CzEng 0.5 (Czech-English Parallel Corpus, version 0.5)

Ondřej Bojar

Zdeněk Žabokrtský

Table of Contents

1. Introduction
2. Download
3. Sources of Parallel Texts
4. Text Preprocessing
5. Known Limitations of Preprocessing
6. Sentence Alignment
7. Data Formats and File Naming Convention
8. Tools
9. Citing CzEng
10. License
11. Disclaimer

1. Introduction

CzEng 0.5 (http://ufal.mff.cuni.cz/czeng/) is a Czech-English parallel corpus compiled at the Institute of Formal and Applied Linguistics, Charles University, Prague in 2005-2006. The corpus contains no manual annotation. It is limited only to texts which have been already available in an electronic form and which are not protected by authors' rights in the Czech Republic. The main purpose of the corpus is to support Czech-English and English-Czech machine translation research with the necessary data. CzEng 0.5 is available free of charge for educational and research purposes, however, the users should become acquainted with the license agreement (http://ufal.mff.cuni.cz/czeng/license.html).

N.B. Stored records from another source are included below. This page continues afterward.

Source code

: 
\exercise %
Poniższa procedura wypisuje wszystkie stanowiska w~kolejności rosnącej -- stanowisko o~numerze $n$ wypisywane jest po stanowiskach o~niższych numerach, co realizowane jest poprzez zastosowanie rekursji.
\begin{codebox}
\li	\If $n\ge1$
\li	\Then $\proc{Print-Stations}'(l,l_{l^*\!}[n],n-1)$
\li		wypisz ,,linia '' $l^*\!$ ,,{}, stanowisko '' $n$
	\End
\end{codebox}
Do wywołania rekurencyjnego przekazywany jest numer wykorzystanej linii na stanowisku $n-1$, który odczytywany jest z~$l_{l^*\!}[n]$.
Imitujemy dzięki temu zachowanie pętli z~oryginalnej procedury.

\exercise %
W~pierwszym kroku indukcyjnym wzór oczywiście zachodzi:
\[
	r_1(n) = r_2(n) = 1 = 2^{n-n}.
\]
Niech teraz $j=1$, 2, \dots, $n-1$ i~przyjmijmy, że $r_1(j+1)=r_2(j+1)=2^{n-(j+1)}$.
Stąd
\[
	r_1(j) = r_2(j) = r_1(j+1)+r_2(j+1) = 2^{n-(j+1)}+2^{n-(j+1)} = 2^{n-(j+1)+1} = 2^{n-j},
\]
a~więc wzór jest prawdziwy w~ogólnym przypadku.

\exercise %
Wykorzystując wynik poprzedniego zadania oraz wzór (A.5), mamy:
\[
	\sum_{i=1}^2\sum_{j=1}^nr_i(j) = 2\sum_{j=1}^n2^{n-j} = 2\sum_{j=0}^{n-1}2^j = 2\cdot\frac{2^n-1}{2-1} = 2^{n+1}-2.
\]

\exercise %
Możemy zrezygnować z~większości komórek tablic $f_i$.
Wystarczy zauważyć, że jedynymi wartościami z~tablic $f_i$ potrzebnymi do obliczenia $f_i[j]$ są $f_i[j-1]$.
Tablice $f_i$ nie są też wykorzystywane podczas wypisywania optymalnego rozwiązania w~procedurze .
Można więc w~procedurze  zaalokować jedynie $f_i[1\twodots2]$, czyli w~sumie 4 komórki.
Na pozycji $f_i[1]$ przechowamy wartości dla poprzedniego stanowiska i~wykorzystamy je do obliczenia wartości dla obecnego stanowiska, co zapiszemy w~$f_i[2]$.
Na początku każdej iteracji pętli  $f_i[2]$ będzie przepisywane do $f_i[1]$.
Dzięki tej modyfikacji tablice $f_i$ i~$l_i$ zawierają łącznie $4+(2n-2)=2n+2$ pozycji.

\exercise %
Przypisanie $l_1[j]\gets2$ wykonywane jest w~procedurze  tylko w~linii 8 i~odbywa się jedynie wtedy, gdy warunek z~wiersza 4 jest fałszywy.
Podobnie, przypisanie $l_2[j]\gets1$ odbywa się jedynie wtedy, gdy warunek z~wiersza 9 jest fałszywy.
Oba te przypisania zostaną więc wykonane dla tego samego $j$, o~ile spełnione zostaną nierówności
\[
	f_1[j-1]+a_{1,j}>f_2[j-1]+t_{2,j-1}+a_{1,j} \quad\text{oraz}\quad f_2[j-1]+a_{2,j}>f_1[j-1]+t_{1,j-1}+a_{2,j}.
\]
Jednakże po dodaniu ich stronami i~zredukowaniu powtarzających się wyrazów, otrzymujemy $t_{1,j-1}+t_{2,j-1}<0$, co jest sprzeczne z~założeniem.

CzEng 0.5 consists of a large set of parallel textual documents mainly from the fields of European law, information technology, and fiction, all of them converted into a uniform XML-based file format and provided with automatic sentence alignment. The corpus contains altogether 7,743 document pairs. Full details on the corpus size are given in the table below.

2. Download

Full CzEng 0.5 data are available in the following package:

http://ufal.mff.cuni.cz/czeng/czeng05.zip (260 MiB or 270 MB)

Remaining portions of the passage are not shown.